Tesserae: A New Approach to Efficient GPU Cluster Scheduling for Deep Learning

TLDR: Tesserae is a novel GPU cluster scheduler for deep learning workloads that addresses the limitations of existing placement policies. It formulates job placement and migration as graph matching problems, enabling scalable and efficient solutions. Tesserae introduces new algorithms for minimizing job migrations and maximizing job packing throughput, including optimizing parallelism strategies for large language models. Experimental results show significant improvements in job completion time, makespan, and fairness, while demonstrating strong adaptability and scalability for large-scale deep learning clusters.

Deep learning (DL) models are at the heart of modern data centers, and ensuring their efficient training is a top priority. A critical aspect of this efficiency lies in how jobs are placed on powerful GPU clusters. Traditionally, schedulers have relied on either simple, ad-hoc rules or complex optimization problems to decide where to run these demanding workloads. However, both approaches have significant drawbacks: ad-hoc rules often lead to suboptimal performance, while complex optimizations struggle to scale as clusters grow larger and the number of jobs increases.

Enter Tesserae, a novel approach designed to overcome these limitations. Researchers at the University of Wisconsin-Madison, Song Bian, Saurabh Agarwal, Md. Tareq Mahmood, and Shivaram Venkataraman, developed Tesserae based on a key insight: many deep learning job placement challenges can be elegantly framed as graph matching problems. This mathematical formulation allows for efficient solutions using well-established algorithms, leading to a more scalable and effective GPU cluster scheduler.

Minimizing Job Migrations for Smoother Operations

One of the hidden costs in GPU cluster management is job migration. When a job moves from one set of GPUs to another between scheduling rounds, it incurs overhead that can slow down overall progress. Tesserae introduces an innovative migration algorithm that significantly reduces these disruptions. By modeling the current and future placement plans as a graph, Tesserae can identify the optimal way to reassign jobs to GPUs, minimizing unnecessary movements. This intelligent approach helps maintain high throughput and reduces the time jobs spend waiting or relocating.
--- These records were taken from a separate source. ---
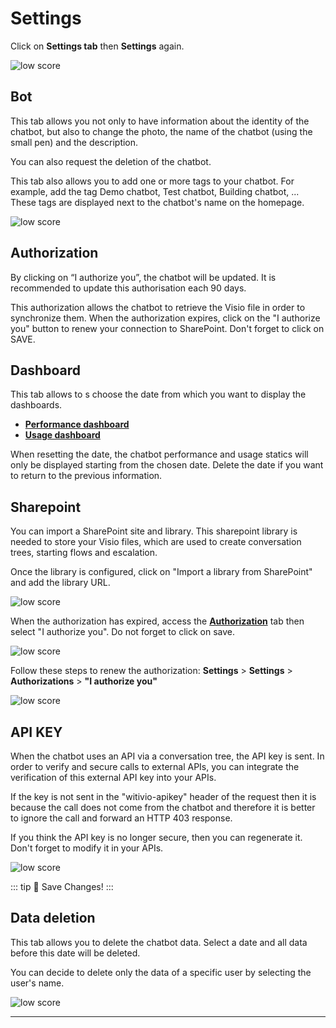 # Settings

Click on **Settings tab** then **Settings** again.

<div class="image_center">
  <img :src="$withBase('/assets/img/virtual-agent-studio/settings/setting1.png')" alt="low score">
</div>


## Bot


This tab allows you not only to have information about the identity of the chatbot, but also to change the photo, the name of the chatbot (using the small pen) and the description.

You can also request the deletion of the chatbot.

This tab also allows you to add one or more tags to your chatbot. For example, add the tag Demo chatbot, Test chatbot, Building chatbot, ... These tags are displayed next to the chatbot's name on the homepage. 


<div class="image_center">
  <img :src="$withBase('/assets/img/virtual-agent-studio/settings/setting2.png')" alt="low score">
</div>

## Authorization

By clicking on “I authorize you”, the chatbot will be updated. It is recommended
to update this authorisation each 90 days. 

This authorization allows the chatbot to retrieve the Visio file in order to synchronize them. 
When the authorization expires, click on the "I authorize you" button to renew your connection to SharePoint. 
Don't forget to click on SAVE. 


## Dashboard

This tab allows to s choose the date from which you want to display the
dashboards.

* [**Performance dashboard**](/solutions/virtual-agent-studio/chatbot/dashboards/performance.html)
* [**Usage dashboard**](/solutions/virtual-agent-studio/chatbot/dashboards/usage.html)


When resetting the date, the chatbot performance and usage statics will only be displayed starting from the chosen date. 
Delete the date if you want to return to the previous information. 



## Sharepoint

You can import a SharePoint site and library. This sharepoint library is needed to store your Visio files, which are used to create conversation trees, starting flows and escalation. 

Once the library is configured, click on "Import a library from SharePoint" and add the library URL.  

<div class="image_center">
  <img :src="$withBase('/assets/img/virtual-agent-studio/settings/setting3.png')" alt="low score">
</div>

When the authorization has expired, access the [**Authorization**](/solutions/virtual-agent-studio/chatbot/settings/settings.html#authorization) tab then select "I authorize you". Do not forget to click on save. 

<div class="image_center">
  <img :src="$withBase('/assets/img/virtual-agent-studio/settings/setting4.png')" alt="low score">
</div>


Follow these steps to renew the authorization:
**Settings** > **Settings** > **Authorizations** > **"I authorize you"**

<div class="image_center">
  <img :src="$withBase('/assets/img/virtual-agent-studio/settings/setting5.png')" alt="low score">
</div>


## API KEY

When the chatbot uses an API via a conversation tree, the API key is sent. In
order to verify and secure calls to external APIs, you can integrate the
verification of this external API key into your APIs.

If the key is not sent in the "witivio-apikey" header of the request then it is
because the call does not come from the chatbot and therefore it is better to
ignore the call and forward an HTTP 403 response.

If you think the API key is no longer secure, then you can regenerate it. Don't
forget to modify it in your APIs.

<div class="image_center">
  <img :src="$withBase('/assets/img/virtual-agent-studio/settings/setting6.png')" alt="low score">
</div>

::: tip 💾
Save Changes!
:::


## Data deletion

This tab allows you to delete the chatbot data. 
Select a date and all data before this date will be deleted. 

You can decide to delete only the data of a specific user by selecting the user's name. 

<div class="image_center">
  <img :src="$withBase('/assets/img/virtual-agent-studio/settings/setting7.png')" alt="low score">
</div>




---

<Hubspot />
Efficient Packing for Maximized GPU Utilization

Another core component of Tesserae is its efficient job packing policy. Packing involves running multiple deep learning jobs concurrently on the same GPUs to maximize resource utilization. Tesserae transforms this into a maximum weighted bipartite graph matching problem. In this graph, jobs already running are matched with jobs waiting to be placed, and the ‘weight’ of a potential match represents the combined throughput (performance) of those jobs when packed together. By solving this problem, Tesserae ensures that jobs are packed in a way that maximizes the total cluster throughput.
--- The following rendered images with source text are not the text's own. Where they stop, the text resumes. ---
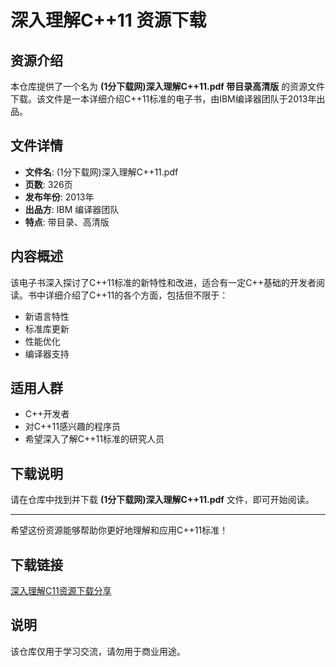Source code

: # 深入理解C++11 资源下载

## 资源介绍

本仓库提供了一个名为 **(1分下载网)深入理解C++11.pdf 带目录高清版** 的资源文件下载。该文件是一本详细介绍C++11标准的电子书，由IBM编译器团队于2013年出品。

## 文件详情

- **文件名**: (1分下载网)深入理解C++11.pdf
- **页数**: 326页
- **发布年份**: 2013年
- **出品方**: IBM 编译器团队
- **特点**: 带目录、高清版

## 内容概述

该电子书深入探讨了C++11标准的新特性和改进，适合有一定C++基础的开发者阅读。书中详细介绍了C++11的各个方面，包括但不限于：

- 新语言特性
- 标准库更新
- 性能优化
- 编译器支持

## 适用人群

- C++开发者
- 对C++11感兴趣的程序员
- 希望深入了解C++11标准的研究人员

## 下载说明

请在仓库中找到并下载 **(1分下载网)深入理解C++11.pdf** 文件，即可开始阅读。

---

希望这份资源能够帮助你更好地理解和应用C++11标准！

## 下载链接
[深入理解C11资源下载分享](https://pan.quark.cn/s/98ef4bbfe7c2)

## 说明

该仓库仅用于学习交流，请勿用于商业用途。
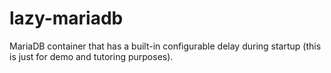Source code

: # lazy-mariadb
MariaDB container that has a built-in configurable delay during startup (this is just for demo and tutoring purposes).
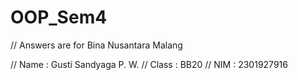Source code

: # OOP_Sem4

// Answers are for Bina Nusantara Malang

// Name   : Gusti Sandyaga P. W.
// Class  : BB20
// NIM    : 2301927916
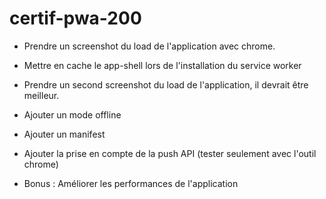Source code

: # certif-pwa-200

* Prendre un screenshot du load de l'application avec chrome.
* Mettre en cache le app-shell lors de l'installation du service worker
* Prendre un second screenshot du load de l'application, il devrait être meilleur.
* Ajouter un mode offline
* Ajouter un manifest
* Ajouter la prise en compte de la push API (tester seulement avec l'outil chrome)

* Bonus : Améliorer les performances de l'application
A notable feature of Tesserae’s packing policy is its ability to consider different parallelism strategies for large language models. These models can be trained using various techniques (like data parallelism or pipeline parallelism), and the choice can significantly impact performance, especially when packed with other jobs. Tesserae intelligently selects the best parallelism strategy to further boost combined throughput and prevent issues like out-of-memory errors.

Also Read:

Real-World Impact and Scalability

The effectiveness of Tesserae has been demonstrated through extensive experiments on both physical GPU clusters and large-scale simulations. Compared to existing schedulers like Tiresias and Gavel, Tesserae has shown remarkable improvements, reducing average Job Completion Time (JCT) by up to 1.62 times and Makespan (the total time to complete all jobs) by up to 1.15 times. It also improves fairness metrics, ensuring a more equitable distribution of resources among jobs.
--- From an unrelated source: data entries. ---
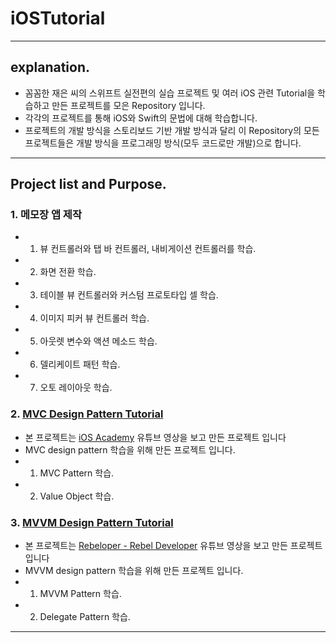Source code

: # iOSTutorial

- - -
## explanation.

- 꼼꼼한 재은 씨의 스위프트 실전편의 실습 프로젝트 및 여러 iOS 관련 Tutorial을 학습하고 만든 프로젝트를 모은 Repository 입니다.
- 각각의 프로젝트를 통해 iOS와 Swift의 문법에 대해 학습합니다.
- 프로젝트의 개발 방식을 스토리보드 기반 개발 방식과 달리 이 Repository의 모든 프로젝트들은 개발 방식을 프로그래밍 방식(모두 코드로만 개발)으로 합니다.

- - -
## Project list and Purpose.

### 1. 메모장 앱 제작
  - 1. 뷰 컨트롤러와 탭 바 컨트롤러, 내비게이션 컨트롤러를 학습.
  - 2. 화면 전환 학습.
  - 3. 테이블 뷰 컨트롤러와 커스텀 프로토타입 셀 학습.
  - 4. 이미지 피커 뷰 컨트롤러 학습.
  - 5. 아웃렛 변수와 액션 메소드 학습.
  - 6. 델리케이트 패턴 학습.
  - 7. 오토 레이아웃 학습.
  
### 2. [MVC Design Pattern Tutorial](https://github.com/VincentGeranium/iOSTutorial/tree/master/MVCTutorial)
  - 본 프로젝트는 [iOS Academy](https://www.youtube.com/watch?v=azFmaTZUy7k&t=785s) 유튜브 영상을 보고 만든 프로젝트 입니다
  - MVC design pattern 학습을 위해 만든 프로젝트 입니다.
  - 1. MVC Pattern 학습.
  - 2. Value Object 학습.
  
### 3. [MVVM Design Pattern Tutorial](https://github.com/VincentGeranium/iOSTutorial/tree/master/MVVMTutorial)
  - 본 프로젝트는 [Rebeloper - Rebel Developer](https://www.youtube.com/watch?v=7HKi96v4X2A) 유튜브 영상을 보고 만든 프로젝트 입니다
  - MVVM design pattern 학습을 위해 만든 프로젝트 입니다.
  - 1. MVVM Pattern 학습.
  - 2. Delegate Pattern 학습.
  
- - -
Crucially, Tesserae is designed for adaptability and scalability. It can seamlessly adjust to different hardware configurations, such as varying GPU types, without requiring manual tuning. Its modular design allows it to be integrated with various existing scheduling policies, making it a versatile solution for diverse cluster environments. Furthermore, Tesserae proves highly scalable, capable of making placement decisions for clusters with thousands of GPUs and thousands of active jobs within seconds, a significant improvement over prior optimization-based methods that struggle with increasing scale.

This research marks a significant step forward in deep learning cluster scheduling, offering a principled, efficient, and scalable framework for managing complex workloads. For more in-depth information, you can read the full research paper here.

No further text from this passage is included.